Sean Riley

No. 21
- Position: Offensive specialist

Personal information
- Born: August 17, 1974 (age 51)
- Listed height: 5 ft 9 in (1.75 m)
- Listed weight: 166 lb (75 kg)

Career information
- College: Western Michigan

Career history
- Milwaukee Mustangs (1999–2001); San Jose SaberCats (2001–2002)*; New York Giants (2002)*; Grand Rapids Rampage (2002–2003); Las Vegas Gladiators (2003); Orlando Predators (2004–2005);
- * Offseason or practice squad member only

Awards and highlights
- Second-team All-Arena (2000); AFL All-Ironman Team (2000);

Career AFL statistics
- Receptions: 257
- Receiving yards: 3,265
- Receiving TDs: 50
- Tackles: 76
- Interceptions: 2
- Stats at ArenaFan.com

= Sean Riley (wide receiver, born 1974) =

American football player (born 1974)

Sean Riley (born August 17, 1974) is an American former professional football offensive specialist who played six seasons in the Arena Football League (AFL) with the Milwaukee Mustangs, Grand Rapids Rampage, Las Vegas Gladiators and Orlando Predators. He played college football at Western Michigan University.

==Early life==
Sean Riley was born on August 17, 1974. He played college football for the Westeen Michigan Broncos of Western Michigan University. He returned 18 punts for 58 yards in 1995 while also returning two kicks for 35 yards. Riley caught 27 passes for 446 yards and three touchdowns in 1996.

==Professional career==
Riley played for the Milwaukee Mustangs of the AFL from 1999 to 2001, earning Second-team All-Arena and AFL All-Ironman Team honors in 2000. He was selected by the San Jose SaberCats in the 2001 AFL Dispersal Draft.
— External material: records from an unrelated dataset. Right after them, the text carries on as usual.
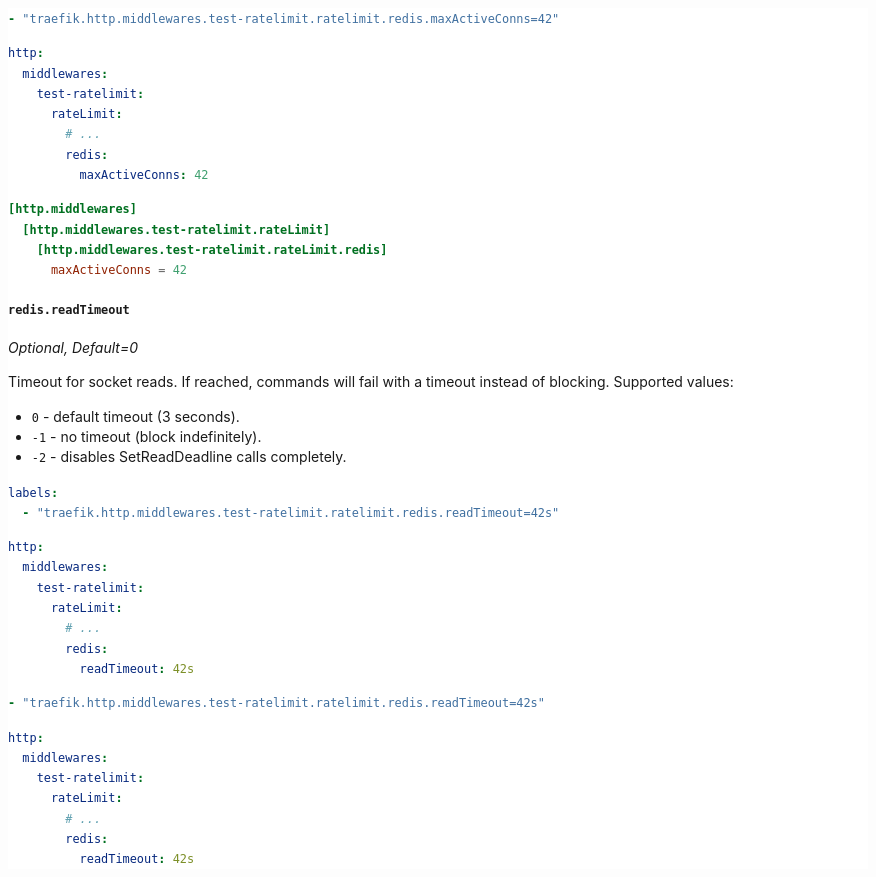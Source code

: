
 ```yaml tab="Consul Catalog"
- "traefik.http.middlewares.test-ratelimit.ratelimit.redis.maxActiveConns=42"
```

```yaml tab="File (YAML)"
http:
  middlewares:
    test-ratelimit:
      rateLimit:
        # ...
        redis:
          maxActiveConns: 42
```

```toml tab="File (TOML)"
[http.middlewares]
  [http.middlewares.test-ratelimit.rateLimit]
    [http.middlewares.test-ratelimit.rateLimit.redis]
      maxActiveConns = 42
```

#### `redis.readTimeout`

_Optional, Default=0_

Timeout for socket reads. If reached, commands will fail with a timeout instead of blocking. Supported values:

-   `0` - default timeout (3 seconds).
-   `-1` - no timeout (block indefinitely).
-   `-2` - disables SetReadDeadline calls completely.

```yaml tab="Docker & Swarm"
labels:
  - "traefik.http.middlewares.test-ratelimit.ratelimit.redis.readTimeout=42s"
```

```yaml tab="File (YAML)"
http:
  middlewares:
    test-ratelimit:
      rateLimit:
        # ...
        redis:
          readTimeout: 42s
```

```yaml tab="Consul Catalog"
- "traefik.http.middlewares.test-ratelimit.ratelimit.redis.readTimeout=42s"
```

```yaml tab="File (YAML)"
http:
  middlewares:
    test-ratelimit:
      rateLimit:
        # ...
        redis:
          readTimeout: 42s
```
He was placed on the other league exempt list on January 21, 2002. Riley spent time with the New York Giants of the National Football League during the 2002 off-season. He was released before the start of the season. He was selected by the Grand Rapids Rampage in the 2002 AFL Expansion Draft. Riley was released by the Rampage on February 13, 2003. He signed with the AFL's Las Vegas Gladiators February 20, 2003. He was signed by the Orlando Predators of the AFL on March 3, 2004.